### Task details
Repeat precisely the span of lines below that opens with the line containing "introduced in this" and closes with the line containing "them have an", both included.

*** Data for processing

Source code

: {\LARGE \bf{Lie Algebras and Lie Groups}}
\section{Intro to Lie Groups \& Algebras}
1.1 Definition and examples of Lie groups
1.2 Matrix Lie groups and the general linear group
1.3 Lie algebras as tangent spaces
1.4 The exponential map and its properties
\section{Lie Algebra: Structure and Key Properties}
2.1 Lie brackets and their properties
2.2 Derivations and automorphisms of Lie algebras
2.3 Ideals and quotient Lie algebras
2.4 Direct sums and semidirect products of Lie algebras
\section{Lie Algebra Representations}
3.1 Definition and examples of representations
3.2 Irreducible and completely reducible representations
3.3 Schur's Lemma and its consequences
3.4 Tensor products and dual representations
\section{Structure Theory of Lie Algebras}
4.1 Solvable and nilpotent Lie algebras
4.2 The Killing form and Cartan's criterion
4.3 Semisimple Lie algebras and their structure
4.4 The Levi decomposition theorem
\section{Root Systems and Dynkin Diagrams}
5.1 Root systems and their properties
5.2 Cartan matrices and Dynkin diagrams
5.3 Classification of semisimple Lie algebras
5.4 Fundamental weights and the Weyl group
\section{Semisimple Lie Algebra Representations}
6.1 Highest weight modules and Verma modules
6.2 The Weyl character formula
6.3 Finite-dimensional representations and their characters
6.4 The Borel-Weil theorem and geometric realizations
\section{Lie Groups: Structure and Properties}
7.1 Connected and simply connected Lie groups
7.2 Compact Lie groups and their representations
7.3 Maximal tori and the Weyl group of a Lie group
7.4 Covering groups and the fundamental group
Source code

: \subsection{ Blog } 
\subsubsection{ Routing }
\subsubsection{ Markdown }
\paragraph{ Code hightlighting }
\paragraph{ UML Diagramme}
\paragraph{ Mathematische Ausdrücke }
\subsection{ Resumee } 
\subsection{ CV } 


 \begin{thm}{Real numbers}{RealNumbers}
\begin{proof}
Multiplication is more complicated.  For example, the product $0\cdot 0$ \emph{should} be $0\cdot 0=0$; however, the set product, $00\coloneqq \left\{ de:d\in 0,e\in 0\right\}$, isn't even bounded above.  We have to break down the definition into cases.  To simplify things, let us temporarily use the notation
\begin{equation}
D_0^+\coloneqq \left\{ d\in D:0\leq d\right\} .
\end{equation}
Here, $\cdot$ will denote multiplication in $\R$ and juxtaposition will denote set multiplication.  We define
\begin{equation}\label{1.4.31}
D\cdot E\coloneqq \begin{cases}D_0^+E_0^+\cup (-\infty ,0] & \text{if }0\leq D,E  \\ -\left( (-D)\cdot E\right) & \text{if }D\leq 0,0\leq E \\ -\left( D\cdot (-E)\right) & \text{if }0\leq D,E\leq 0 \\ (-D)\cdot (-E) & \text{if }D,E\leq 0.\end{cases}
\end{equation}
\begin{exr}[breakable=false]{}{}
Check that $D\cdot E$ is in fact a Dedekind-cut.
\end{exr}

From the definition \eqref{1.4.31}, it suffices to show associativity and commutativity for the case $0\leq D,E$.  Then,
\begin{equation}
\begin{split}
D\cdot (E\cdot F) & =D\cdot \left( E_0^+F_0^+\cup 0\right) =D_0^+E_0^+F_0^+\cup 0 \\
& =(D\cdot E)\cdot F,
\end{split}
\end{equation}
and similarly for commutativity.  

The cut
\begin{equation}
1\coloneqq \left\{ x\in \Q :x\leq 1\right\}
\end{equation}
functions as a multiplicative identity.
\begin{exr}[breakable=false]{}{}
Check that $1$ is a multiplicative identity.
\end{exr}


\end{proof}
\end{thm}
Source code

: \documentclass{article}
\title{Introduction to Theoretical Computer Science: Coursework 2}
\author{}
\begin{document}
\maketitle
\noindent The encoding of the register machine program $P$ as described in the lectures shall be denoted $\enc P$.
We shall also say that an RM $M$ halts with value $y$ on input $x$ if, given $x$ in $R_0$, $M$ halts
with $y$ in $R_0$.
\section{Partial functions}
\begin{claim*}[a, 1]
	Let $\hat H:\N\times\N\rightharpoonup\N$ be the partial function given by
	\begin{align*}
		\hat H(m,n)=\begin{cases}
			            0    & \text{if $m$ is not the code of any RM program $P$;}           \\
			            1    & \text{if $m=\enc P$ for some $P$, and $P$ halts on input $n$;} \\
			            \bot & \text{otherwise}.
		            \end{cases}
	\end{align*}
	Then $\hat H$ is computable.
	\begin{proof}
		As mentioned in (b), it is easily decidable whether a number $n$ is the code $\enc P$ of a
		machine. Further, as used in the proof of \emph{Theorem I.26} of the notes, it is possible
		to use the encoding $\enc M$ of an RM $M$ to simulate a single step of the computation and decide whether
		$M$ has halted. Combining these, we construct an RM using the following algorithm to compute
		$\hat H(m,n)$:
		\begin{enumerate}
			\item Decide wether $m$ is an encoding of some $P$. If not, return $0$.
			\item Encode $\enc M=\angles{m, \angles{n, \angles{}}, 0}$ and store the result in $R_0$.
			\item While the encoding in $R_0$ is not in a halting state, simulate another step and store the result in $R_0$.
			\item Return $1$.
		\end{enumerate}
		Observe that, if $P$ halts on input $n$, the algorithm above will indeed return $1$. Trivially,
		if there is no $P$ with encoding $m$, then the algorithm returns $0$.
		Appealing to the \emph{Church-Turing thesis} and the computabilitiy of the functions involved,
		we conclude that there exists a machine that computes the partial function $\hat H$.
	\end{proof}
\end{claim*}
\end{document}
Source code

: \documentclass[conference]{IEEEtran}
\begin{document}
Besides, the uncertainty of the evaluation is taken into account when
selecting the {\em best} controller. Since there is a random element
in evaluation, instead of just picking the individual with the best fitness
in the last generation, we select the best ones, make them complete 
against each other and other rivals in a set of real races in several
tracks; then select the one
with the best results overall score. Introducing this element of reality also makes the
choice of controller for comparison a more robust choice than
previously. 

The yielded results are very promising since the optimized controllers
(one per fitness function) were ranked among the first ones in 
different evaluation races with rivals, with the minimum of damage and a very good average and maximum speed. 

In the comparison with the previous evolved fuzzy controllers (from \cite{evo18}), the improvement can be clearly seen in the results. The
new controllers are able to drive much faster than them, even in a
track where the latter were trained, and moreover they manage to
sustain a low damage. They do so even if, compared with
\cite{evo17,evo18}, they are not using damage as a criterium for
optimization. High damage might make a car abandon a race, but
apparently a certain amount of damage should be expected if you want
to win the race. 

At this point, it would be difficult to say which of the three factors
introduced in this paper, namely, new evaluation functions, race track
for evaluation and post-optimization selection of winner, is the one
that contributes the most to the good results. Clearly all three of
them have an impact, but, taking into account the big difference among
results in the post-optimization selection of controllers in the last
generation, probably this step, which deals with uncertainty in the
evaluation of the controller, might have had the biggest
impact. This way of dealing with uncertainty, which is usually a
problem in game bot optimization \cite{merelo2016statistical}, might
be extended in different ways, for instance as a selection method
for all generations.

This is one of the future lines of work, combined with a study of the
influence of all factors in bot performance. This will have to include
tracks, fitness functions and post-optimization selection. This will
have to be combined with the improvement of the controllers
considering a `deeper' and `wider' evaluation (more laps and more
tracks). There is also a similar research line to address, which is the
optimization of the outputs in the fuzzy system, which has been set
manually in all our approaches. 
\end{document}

******
*** Data for processing

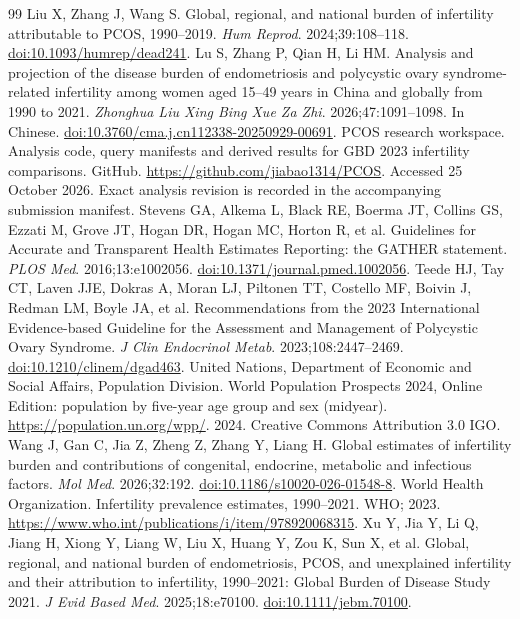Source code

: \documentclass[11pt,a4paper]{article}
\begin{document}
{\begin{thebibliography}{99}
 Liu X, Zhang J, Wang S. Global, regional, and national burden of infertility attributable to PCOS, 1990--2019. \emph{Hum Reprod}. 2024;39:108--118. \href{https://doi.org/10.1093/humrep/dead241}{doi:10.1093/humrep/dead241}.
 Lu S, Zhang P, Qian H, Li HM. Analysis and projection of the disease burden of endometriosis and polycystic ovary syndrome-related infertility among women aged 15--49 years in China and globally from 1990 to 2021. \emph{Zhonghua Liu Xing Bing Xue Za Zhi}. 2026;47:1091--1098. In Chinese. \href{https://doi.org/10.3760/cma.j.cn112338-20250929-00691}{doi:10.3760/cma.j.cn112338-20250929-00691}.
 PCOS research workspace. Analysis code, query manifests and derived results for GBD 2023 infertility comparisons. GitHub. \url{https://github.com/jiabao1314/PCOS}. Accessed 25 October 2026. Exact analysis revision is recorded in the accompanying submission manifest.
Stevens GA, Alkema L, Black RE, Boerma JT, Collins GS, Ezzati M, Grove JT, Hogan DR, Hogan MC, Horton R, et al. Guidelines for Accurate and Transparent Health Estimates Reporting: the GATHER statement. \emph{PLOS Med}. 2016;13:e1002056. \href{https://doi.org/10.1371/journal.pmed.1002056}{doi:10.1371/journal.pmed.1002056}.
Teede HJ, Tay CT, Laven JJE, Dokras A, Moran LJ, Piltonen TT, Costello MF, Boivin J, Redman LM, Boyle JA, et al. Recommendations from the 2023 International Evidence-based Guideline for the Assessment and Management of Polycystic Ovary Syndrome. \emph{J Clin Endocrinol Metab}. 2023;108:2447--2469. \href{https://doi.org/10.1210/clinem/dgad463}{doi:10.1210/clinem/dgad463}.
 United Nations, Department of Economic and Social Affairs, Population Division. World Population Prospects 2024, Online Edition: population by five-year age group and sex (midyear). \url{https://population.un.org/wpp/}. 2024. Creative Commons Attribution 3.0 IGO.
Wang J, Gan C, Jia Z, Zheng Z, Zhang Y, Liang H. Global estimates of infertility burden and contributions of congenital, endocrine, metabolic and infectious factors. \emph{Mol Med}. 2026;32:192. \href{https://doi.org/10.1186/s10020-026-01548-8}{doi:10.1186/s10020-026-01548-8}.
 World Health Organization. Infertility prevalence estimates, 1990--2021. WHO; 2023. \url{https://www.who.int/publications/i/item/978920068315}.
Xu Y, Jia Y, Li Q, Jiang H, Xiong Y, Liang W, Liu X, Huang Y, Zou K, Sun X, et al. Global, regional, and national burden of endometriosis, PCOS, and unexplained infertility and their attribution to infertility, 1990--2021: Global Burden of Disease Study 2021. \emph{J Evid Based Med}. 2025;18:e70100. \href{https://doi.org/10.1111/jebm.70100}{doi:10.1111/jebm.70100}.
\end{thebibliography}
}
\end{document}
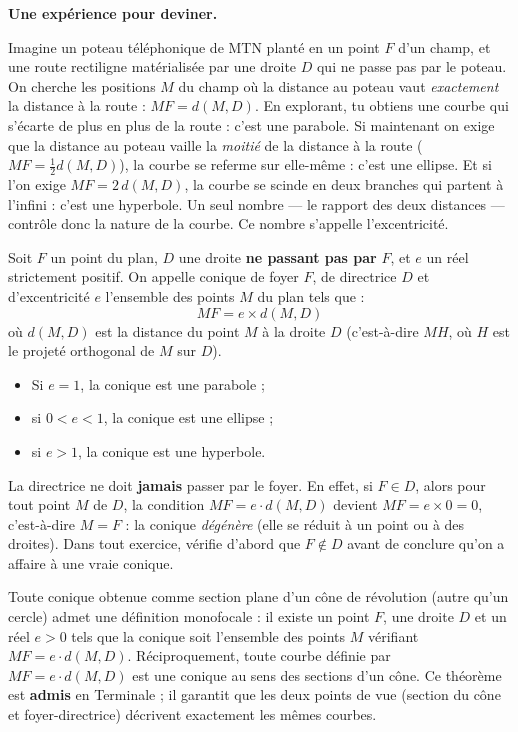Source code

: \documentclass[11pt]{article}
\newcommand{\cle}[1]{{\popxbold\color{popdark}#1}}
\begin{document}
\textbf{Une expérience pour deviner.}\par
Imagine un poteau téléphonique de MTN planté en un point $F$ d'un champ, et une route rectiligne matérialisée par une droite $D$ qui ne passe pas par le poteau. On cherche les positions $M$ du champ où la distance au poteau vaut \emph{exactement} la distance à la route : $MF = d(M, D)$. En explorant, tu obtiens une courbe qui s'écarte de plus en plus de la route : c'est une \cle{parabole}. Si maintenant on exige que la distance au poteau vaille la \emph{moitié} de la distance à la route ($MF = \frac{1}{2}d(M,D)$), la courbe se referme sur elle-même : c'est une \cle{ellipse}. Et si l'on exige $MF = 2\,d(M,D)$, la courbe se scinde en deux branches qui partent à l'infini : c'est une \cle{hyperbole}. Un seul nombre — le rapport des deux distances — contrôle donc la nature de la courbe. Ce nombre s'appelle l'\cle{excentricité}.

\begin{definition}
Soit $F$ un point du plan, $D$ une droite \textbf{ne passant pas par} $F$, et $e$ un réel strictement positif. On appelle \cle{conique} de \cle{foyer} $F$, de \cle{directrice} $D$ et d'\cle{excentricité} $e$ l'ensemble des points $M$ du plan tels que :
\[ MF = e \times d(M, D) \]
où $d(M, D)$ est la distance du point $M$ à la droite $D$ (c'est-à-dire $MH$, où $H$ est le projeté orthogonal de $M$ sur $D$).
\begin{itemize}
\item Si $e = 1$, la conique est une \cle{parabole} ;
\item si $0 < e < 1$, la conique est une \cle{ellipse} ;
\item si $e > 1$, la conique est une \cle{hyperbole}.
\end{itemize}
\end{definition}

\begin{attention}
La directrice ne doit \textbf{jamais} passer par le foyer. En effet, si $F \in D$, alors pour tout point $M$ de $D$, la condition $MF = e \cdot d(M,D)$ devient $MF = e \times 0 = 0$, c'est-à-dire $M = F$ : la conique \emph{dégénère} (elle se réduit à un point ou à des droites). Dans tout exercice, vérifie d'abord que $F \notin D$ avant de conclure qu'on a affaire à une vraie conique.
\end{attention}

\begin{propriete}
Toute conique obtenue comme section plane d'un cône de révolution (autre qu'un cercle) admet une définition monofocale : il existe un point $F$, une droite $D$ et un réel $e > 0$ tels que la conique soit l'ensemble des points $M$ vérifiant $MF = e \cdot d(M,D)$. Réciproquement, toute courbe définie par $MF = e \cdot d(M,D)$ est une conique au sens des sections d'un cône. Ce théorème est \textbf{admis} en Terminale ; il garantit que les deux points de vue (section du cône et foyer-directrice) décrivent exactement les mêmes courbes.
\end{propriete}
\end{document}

******
*** Data for processing

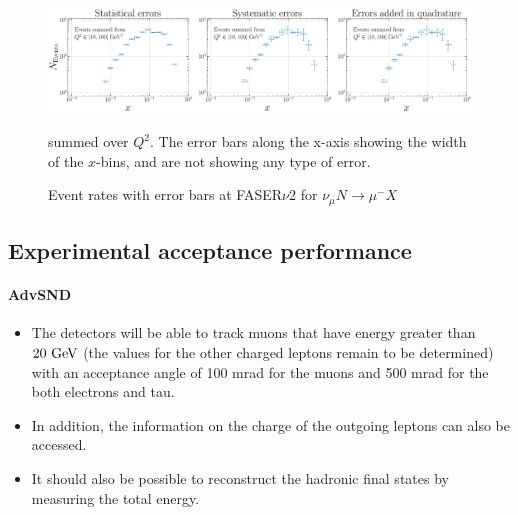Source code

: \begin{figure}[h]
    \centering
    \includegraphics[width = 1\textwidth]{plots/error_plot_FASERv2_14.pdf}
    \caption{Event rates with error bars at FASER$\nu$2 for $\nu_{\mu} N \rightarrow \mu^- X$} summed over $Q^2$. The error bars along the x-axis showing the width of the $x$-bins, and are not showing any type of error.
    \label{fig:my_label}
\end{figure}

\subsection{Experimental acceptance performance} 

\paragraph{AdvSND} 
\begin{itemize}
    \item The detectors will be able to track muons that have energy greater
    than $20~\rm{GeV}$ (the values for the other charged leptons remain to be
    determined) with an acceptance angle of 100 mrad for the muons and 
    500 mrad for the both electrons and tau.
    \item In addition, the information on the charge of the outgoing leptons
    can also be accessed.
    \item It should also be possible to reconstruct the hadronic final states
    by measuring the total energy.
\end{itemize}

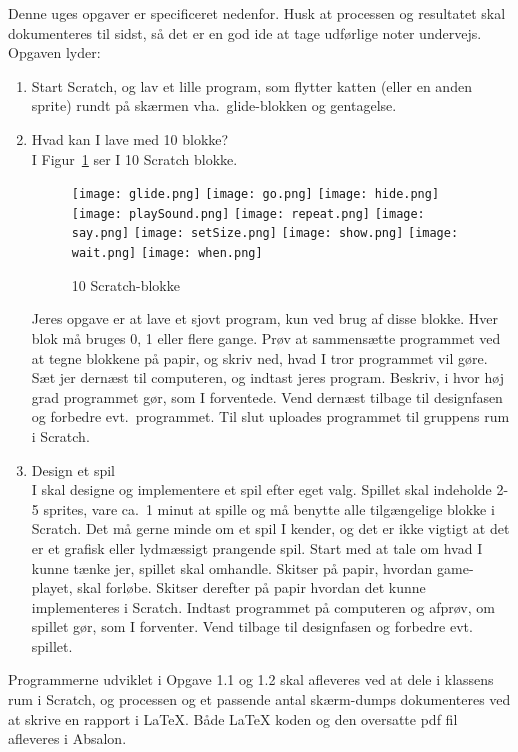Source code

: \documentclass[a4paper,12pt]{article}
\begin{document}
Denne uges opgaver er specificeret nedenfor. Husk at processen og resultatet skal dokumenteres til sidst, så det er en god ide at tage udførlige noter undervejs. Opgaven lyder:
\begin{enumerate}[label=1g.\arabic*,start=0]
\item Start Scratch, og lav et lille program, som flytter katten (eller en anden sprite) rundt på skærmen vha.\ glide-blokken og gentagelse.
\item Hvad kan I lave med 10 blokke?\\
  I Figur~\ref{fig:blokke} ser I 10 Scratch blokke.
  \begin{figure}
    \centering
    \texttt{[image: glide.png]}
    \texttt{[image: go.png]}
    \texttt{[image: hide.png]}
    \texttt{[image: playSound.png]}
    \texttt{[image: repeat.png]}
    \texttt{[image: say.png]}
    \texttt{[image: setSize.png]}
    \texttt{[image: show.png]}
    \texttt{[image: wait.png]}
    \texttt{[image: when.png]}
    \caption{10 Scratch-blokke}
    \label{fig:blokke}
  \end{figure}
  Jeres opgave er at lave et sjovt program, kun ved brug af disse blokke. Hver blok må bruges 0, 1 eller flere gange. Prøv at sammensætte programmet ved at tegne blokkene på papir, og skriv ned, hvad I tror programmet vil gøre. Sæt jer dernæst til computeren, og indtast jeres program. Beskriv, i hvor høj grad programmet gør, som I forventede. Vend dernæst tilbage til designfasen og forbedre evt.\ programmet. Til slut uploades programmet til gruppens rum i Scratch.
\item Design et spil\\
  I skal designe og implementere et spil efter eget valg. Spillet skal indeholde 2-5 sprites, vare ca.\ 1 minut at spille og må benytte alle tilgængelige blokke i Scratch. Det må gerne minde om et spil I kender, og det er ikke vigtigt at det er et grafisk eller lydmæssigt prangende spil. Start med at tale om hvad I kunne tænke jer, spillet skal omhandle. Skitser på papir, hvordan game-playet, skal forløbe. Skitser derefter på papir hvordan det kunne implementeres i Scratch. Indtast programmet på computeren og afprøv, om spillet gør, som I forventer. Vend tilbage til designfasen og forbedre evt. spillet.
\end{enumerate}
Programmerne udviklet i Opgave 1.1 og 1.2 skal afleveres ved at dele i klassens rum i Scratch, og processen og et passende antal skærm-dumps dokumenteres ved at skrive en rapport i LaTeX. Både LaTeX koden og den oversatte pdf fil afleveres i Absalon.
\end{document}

******

### Answer to this task
introduced in this paper, namely, new evaluation functions, race track
for evaluation and post-optimization selection of winner, is the one
that contributes the most to the good results. Clearly all three of
them have an impact, but, taking into account the big difference among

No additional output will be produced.